A manobra jurídica e a janela de filiação

A decisão de primeira instância atende ao critério de elegibilidade estabelecido pelo Tribunal Superior Eleitoral, que exige filiação partidária deferida com pelo menos seis meses de antecedência ao primeiro turno das Eleições 2026. Marçal havia deixado o PRTB e ingressado no União Brasil em março com o objetivo inicial de concorrer ao Congresso Nacional — com foco no Senado ou na Câmara dos Deputados pelo estado de São Paulo.

Em levantamento da Genial/Quaest divulgado no fim de julho, o influenciador pontuava com 9% das intenções de voto na disputa pelo Senado paulista.

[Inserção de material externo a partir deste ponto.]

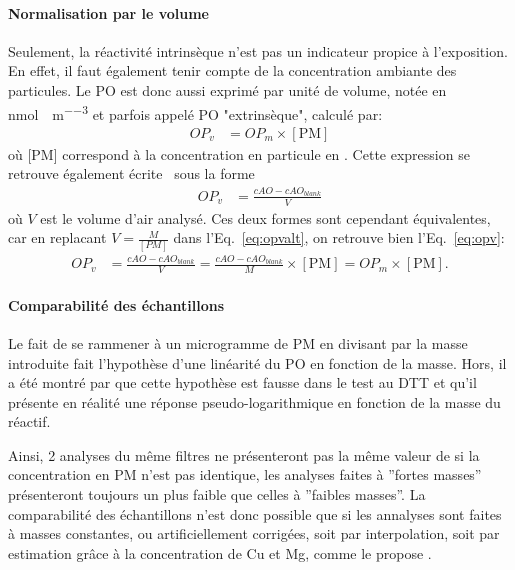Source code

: \paragraph{Normalisation par le volume}%
\label{par:normalisation_par_le_volume}

Seulement, la réactivité intrinsèque n'est pas un indicateur propice à l'exposition. En
effet, il faut également tenir compte de la concentration ambiante des particules. Le PO
est donc aussi exprimé par unité de volume, notée \OPv{} en
\si{\nmol\per\min\per\cubic\meter} et parfois appelé PO "extrinsèque", calculé par:
\begin{align}
    \label{eq:opv}
    OP_v &= OP_m \times [\text{PM}]
\end{align}
où [PM] correspond à la concentration en particule en \si{\ugm}. Cette expression se
retrouve également écrite~\autocite{fangSemiautomated2015} sous la forme
\begin{align}
    \label{eq:opvalt}
    OP_v &= \frac{cAO - cAO_{blank}}{V}
\end{align}
où $V$ est le volume d'air analysé. Ces deux formes sont cependant équivalentes, car en
replacant $V = \frac{M}{[PM]}$ dans l'Eq.~\ref{eq:opvalt}, on retrouve bien
l'Eq.~\ref{eq:opv}:
\begin{align}
    \label{eq:opvopvalt}
    OP_v &= \frac{cAO -cAO_{blank}}{V} = \frac{cAO -cAO_{blank}}{M}\times [\text{PM}] = OP_m \times [\text{PM}].
\end{align}

\paragraph{Comparabilité des échantillons}%
\label{par:comparabilité_des_échantillons}

Le fait de se rammener à un microgramme de PM en divisant par la masse introduite fait
l'hypothèse d'une linéarité du PO en fonction de la masse. Hors, il a été montré par
\textcite{charrierDithiothreitol2012,charrierBias2016,calasComparison2018} que cette
hypothèse est fausse dans le test au DTT et qu'il présente en réalité une réponse
pseudo-logarithmique en fonction de la masse du réactif.

Ainsi, 2 analyses du même filtres ne présenteront pas la même valeur de \PODTTm{} si la
concentration en PM n'est pas identique, les analyses faites à ''fortes masses''
présenteront toujours un \PODTTm{} plus faible que celles à ''faibles masses''.
La comparabilité des échantillons n'est donc possible que si les annalyses sont faites à
masses constantes, ou artificiellement corrigées, soit par interpolation, soit par
estimation grâce à la concentration de Cu et Mg, comme le propose
\textcite{charrierBias2016}.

Diante do estreitamento de espaço para voos majoritários nacionais dentro da federação partidária, a defesa do empresário recorreu à Justiça Eleitoral paulista para restabelecer a filiação à sua antiga sigla, pela qual disputou a Prefeitura de São Paulo em 2024.

Condenações no TRE-SP mantêm inelegibilidade até 2032

Apesar de garantir provisoriamente a regularidade da filiação partidária, a tentativa de Marçal de disputar o Palácio do Planalto esbarra em barreiras no Tribunal Regional Eleitoral de São Paulo (TRE-SP). O influenciador responde a condenações que geraram oito anos de inelegibilidade decorrentes de condutas na campanha municipal de 2024.

Na decisão mais recente do plenário do tribunal, a corte negou recurso e manteve a perda dos direitos políticos do empresário até 2032 por abuso de poder político, econômico e dos meios de comunicação. O caso envolveu a promessa de gravação de vídeos de apoio a candidatos a vereador em troca de doações financeiras para sua campanha.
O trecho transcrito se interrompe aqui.